Rizwana has resumed teaching the Government Girls' High School in Gari Habibullah, but she's still haunted by the memories of her 2-year-old son who died in the October 8 killer earthquake. Thousands of buildings were completely destroyed - including most of the government schools in NWFP and Pakistan-administered Kashmir.

"I used to keep my son at home with his grandmother. Alas, on that day I could have left him at home, and I don't know why I brought him to school. He was playing in a classroom on the second floor when all the school buildings shook and tumbled down within seconds," says Rizwana while trying to stop tears rolling down her cheeks.

IOM visited the site of this government school situated 25 kilometers from Balakot. It is slowly being reconstructed thanks to a donation of aluminum shelters for classes but they lack furniture, water facilities and latrines.
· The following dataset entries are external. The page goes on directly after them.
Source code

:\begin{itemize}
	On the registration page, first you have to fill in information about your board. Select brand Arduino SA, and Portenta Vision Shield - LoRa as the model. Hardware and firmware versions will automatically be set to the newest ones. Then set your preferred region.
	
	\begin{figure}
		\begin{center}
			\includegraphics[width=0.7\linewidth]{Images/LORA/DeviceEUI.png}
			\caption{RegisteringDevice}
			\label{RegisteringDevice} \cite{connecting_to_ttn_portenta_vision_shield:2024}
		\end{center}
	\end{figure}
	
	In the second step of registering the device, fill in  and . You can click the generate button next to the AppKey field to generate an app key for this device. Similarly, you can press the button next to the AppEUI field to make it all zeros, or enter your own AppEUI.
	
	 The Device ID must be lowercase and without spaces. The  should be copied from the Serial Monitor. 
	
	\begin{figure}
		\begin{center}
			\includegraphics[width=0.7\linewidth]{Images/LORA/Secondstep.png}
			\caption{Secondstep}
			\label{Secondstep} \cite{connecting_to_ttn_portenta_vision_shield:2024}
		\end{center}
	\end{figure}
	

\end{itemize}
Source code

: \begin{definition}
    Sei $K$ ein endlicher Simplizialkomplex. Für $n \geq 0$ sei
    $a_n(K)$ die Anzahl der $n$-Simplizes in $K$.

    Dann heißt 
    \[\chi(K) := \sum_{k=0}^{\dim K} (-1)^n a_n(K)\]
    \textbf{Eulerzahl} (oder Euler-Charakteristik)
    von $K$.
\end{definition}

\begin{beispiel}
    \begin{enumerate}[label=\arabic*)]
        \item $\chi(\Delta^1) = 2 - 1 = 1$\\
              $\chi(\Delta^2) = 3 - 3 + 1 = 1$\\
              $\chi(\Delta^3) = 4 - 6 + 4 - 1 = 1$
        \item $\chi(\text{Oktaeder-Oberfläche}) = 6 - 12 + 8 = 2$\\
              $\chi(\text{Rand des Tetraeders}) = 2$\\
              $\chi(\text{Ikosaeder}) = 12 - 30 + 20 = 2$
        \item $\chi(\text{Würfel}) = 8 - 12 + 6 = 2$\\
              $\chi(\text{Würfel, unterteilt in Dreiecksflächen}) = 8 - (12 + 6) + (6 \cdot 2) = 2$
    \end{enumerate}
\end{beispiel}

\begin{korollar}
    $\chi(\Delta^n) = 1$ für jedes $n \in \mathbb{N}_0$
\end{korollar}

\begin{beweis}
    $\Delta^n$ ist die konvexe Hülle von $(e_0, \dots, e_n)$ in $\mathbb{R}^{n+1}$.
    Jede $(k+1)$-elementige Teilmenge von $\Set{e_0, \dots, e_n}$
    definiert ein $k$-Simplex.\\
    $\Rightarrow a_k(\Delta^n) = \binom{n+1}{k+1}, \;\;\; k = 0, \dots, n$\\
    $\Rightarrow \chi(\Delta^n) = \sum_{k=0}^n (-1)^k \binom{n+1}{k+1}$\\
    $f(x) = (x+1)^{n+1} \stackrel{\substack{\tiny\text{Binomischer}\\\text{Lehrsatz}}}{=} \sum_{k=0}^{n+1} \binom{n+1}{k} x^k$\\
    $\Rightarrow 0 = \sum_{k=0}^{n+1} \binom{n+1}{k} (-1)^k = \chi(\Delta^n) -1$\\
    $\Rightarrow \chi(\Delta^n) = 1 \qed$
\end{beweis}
The school resumed classes a month after the earthquake and the students are still in seven tents erected adjacent to the damaged school building.

"Students are still horrified by the memories of the earthquake and not interested in going back to their original school building," says Rizwana. "Initially, the students refused to attend classes in tents beside the rubble of the building because they couldn't forget the memories of their friends' deaths."

Before the earthquake, the school had 750 female students, but 100 girl students, two schoolteachers and a clerk died on October 8. Out of the 650 students who survived the earthquake, almost 300 of them have migrated along with their families to Mansehra, Rawalpindi and Karachi.

With each passing day the number of students is increasing and currently there are 350 students. "In the beginning, we didn't even force them to study textbooks. Instead, we tried to engage them by telling stories and diverting their attention from the appalling memories of the earthquake," says Rizwana.

However, life goes on in the quake-affected areas.

"I know I have lost my son, and it hurts a lot. But when I see others who lost their entire families, it makes me feel that my emptiness is not bigger than what others are going through," says Rizwana. "I'm trying to keep myself busy and continue teaching and I'm slowly feeling like I'm returning to my normal life. But, you know, I will never forget what this earthquake did to my family."